__TASK BRIEF__
Locate, in the data below, the line that contains "### Métricas" and the line that contains "### Authorization"; reproduce exactly those two lines and every line between them, nothing more.

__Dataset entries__

☆ ☆ ☆ ☆ ☆ ☆ ☆

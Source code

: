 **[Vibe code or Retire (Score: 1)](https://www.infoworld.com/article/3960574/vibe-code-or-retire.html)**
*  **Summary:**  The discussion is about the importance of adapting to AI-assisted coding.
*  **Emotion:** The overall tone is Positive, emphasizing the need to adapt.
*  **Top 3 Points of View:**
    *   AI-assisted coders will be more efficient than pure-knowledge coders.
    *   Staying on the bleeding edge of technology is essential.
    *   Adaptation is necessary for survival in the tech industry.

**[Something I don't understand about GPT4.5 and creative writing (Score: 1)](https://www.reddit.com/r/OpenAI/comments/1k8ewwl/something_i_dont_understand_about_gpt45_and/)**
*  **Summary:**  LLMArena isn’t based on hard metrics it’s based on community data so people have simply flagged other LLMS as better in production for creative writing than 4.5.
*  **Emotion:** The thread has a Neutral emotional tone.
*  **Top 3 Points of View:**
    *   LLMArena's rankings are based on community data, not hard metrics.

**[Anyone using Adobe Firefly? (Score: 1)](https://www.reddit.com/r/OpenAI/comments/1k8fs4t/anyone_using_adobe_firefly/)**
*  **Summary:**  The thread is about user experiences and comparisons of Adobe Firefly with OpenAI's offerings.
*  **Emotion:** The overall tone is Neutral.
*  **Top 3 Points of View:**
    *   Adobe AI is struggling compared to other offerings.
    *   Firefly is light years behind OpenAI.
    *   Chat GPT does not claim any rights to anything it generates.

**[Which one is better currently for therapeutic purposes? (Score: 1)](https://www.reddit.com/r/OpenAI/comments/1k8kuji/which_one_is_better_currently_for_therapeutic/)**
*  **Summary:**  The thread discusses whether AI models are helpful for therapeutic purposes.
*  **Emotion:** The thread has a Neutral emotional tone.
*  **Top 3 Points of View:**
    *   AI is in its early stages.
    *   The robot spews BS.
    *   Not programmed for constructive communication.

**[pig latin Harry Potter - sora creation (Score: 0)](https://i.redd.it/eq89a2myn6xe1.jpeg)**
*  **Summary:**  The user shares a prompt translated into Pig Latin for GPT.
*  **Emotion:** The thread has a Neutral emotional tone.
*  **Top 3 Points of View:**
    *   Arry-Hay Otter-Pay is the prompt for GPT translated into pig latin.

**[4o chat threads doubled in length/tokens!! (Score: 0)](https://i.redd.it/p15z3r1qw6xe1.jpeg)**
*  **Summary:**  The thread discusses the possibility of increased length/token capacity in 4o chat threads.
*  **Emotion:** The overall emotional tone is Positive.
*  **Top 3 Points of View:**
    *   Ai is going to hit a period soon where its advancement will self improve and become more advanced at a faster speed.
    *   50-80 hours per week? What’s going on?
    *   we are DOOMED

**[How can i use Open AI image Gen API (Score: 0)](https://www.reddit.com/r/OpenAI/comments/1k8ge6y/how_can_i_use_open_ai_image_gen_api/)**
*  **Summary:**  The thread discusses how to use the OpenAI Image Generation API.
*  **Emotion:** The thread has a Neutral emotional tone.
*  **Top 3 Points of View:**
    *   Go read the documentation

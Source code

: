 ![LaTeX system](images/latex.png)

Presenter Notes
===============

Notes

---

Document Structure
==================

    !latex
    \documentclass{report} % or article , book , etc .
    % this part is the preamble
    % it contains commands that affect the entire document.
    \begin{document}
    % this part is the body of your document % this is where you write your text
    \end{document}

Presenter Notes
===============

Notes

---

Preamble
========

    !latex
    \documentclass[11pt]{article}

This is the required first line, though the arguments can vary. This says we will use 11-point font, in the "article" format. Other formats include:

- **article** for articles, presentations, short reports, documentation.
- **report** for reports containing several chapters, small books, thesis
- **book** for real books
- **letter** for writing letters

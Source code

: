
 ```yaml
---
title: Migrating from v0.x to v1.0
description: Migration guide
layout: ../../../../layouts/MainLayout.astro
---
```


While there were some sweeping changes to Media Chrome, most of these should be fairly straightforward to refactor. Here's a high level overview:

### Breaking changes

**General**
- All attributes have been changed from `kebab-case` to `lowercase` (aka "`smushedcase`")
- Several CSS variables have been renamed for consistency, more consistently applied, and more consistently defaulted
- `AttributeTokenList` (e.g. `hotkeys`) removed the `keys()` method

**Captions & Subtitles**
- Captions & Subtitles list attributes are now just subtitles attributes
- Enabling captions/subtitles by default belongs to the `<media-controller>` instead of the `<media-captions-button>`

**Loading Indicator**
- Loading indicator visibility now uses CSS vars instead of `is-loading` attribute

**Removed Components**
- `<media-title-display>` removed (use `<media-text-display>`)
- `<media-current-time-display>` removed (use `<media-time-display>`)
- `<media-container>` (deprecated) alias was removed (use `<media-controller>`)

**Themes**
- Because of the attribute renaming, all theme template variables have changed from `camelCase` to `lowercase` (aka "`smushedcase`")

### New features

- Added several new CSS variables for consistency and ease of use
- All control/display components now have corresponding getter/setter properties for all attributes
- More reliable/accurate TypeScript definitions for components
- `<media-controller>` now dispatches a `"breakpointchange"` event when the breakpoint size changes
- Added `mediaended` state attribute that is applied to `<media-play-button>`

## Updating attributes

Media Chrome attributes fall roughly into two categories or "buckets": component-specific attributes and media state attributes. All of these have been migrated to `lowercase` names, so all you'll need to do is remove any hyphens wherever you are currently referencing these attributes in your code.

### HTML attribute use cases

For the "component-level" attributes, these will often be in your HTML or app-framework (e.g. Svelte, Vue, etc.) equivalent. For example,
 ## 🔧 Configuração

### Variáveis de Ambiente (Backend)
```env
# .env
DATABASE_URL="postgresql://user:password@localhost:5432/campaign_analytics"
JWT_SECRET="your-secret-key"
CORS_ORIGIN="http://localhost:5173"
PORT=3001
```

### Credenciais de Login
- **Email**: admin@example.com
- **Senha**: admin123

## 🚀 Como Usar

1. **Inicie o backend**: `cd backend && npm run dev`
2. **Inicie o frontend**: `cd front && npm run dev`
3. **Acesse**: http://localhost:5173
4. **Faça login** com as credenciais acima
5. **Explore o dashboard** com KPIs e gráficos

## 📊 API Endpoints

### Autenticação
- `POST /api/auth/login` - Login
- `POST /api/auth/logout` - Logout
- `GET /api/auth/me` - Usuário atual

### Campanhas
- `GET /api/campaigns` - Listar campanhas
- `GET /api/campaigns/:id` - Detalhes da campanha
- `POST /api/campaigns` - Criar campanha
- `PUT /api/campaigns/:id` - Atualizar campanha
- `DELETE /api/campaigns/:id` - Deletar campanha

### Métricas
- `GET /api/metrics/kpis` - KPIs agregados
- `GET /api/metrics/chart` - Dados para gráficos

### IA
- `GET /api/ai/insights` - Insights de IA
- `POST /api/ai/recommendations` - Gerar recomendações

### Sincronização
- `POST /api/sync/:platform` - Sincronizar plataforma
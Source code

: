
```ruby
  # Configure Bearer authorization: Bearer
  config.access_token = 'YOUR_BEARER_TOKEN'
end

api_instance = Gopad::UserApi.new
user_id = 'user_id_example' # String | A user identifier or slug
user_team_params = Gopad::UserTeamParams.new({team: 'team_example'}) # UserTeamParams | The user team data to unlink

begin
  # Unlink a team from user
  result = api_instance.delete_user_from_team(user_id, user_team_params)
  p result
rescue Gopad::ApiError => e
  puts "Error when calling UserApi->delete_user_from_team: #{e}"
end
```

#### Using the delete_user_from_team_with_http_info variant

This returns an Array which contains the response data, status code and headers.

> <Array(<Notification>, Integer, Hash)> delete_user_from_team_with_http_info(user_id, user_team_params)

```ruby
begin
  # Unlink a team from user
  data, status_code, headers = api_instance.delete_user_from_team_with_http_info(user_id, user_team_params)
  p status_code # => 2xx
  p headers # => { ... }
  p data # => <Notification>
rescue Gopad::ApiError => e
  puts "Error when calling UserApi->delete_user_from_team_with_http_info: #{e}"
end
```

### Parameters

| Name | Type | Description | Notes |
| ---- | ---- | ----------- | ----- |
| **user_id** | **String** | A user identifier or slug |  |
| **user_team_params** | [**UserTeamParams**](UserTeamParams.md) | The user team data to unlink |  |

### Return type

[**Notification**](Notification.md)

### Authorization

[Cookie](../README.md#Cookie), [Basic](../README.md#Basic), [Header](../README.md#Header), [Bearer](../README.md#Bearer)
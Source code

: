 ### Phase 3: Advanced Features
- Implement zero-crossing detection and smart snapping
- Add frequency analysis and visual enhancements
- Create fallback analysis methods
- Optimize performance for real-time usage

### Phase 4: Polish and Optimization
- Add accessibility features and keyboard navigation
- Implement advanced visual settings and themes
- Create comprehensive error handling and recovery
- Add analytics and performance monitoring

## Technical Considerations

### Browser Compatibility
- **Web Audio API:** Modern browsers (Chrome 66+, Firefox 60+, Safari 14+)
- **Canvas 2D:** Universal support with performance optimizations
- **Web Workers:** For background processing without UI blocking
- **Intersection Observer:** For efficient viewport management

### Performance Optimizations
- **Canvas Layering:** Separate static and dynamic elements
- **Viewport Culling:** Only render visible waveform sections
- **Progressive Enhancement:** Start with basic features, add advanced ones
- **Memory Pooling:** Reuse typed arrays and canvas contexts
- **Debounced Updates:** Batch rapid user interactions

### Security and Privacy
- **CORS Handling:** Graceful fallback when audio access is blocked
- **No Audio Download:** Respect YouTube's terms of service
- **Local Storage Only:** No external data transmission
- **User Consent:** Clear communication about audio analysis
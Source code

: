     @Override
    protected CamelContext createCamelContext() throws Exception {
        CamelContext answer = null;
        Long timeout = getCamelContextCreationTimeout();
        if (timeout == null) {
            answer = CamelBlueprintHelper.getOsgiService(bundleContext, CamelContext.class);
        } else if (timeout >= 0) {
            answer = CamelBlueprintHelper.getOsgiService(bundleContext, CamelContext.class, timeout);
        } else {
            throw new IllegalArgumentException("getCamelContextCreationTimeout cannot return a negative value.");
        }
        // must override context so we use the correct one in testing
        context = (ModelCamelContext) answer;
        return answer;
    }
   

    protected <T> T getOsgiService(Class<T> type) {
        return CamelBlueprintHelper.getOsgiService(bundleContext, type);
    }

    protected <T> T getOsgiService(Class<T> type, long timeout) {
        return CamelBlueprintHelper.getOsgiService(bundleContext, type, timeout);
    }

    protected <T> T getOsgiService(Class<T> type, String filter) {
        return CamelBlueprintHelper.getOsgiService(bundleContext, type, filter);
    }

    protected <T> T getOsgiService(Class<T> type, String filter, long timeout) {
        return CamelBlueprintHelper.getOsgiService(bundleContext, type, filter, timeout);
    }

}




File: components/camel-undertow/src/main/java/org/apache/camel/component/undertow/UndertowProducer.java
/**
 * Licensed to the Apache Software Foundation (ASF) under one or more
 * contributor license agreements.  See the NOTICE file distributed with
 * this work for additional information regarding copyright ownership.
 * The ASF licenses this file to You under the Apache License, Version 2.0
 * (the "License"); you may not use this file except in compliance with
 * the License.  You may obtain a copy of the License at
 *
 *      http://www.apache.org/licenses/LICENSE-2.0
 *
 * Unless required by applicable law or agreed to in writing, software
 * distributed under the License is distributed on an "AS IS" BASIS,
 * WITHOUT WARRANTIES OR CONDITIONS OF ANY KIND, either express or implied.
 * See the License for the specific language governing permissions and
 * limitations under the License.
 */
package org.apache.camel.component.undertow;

☆ ☆ ☆ ☆ ☆ ☆ ☆

__EXERCISE RESPONSE__
### Métricas
- `GET /api/metrics/kpis` - KPIs agregados
- `GET /api/metrics/chart` - Dados para gráficos

### IA
- `GET /api/ai/insights` - Insights de IA
- `POST /api/ai/recommendations` - Gerar recomendações

### Sincronização
- `POST /api/sync/:platform` - Sincronizar plataforma
Source code

:
```ruby
  # Configure Bearer authorization: Bearer
  config.access_token = 'YOUR_BEARER_TOKEN'
end

api_instance = Gopad::UserApi.new
user_id = 'user_id_example' # String | A user identifier or slug
user_team_params = Gopad::UserTeamParams.new({team: 'team_example'}) # UserTeamParams | The user team data to unlink

begin
  # Unlink a team from user
  result = api_instance.delete_user_from_team(user_id, user_team_params)
  p result
rescue Gopad::ApiError => e
  puts "Error when calling UserApi->delete_user_from_team: #{e}"
end
```

#### Using the delete_user_from_team_with_http_info variant

This returns an Array which contains the response data, status code and headers.

> <Array(<Notification>, Integer, Hash)> delete_user_from_team_with_http_info(user_id, user_team_params)

```ruby
begin
  # Unlink a team from user
  data, status_code, headers = api_instance.delete_user_from_team_with_http_info(user_id, user_team_params)
  p status_code # => 2xx
  p headers # => { ... }
  p data # => <Notification>
rescue Gopad::ApiError => e
  puts "Error when calling UserApi->delete_user_from_team_with_http_info: #{e}"
end
```

### Parameters

| Name | Type | Description | Notes |
| ---- | ---- | ----------- | ----- |
| **user_id** | **String** | A user identifier or slug |  |
| **user_team_params** | [**UserTeamParams**](UserTeamParams.md) | The user team data to unlink |  |

### Return type

[**Notification**](Notification.md)

### Authorization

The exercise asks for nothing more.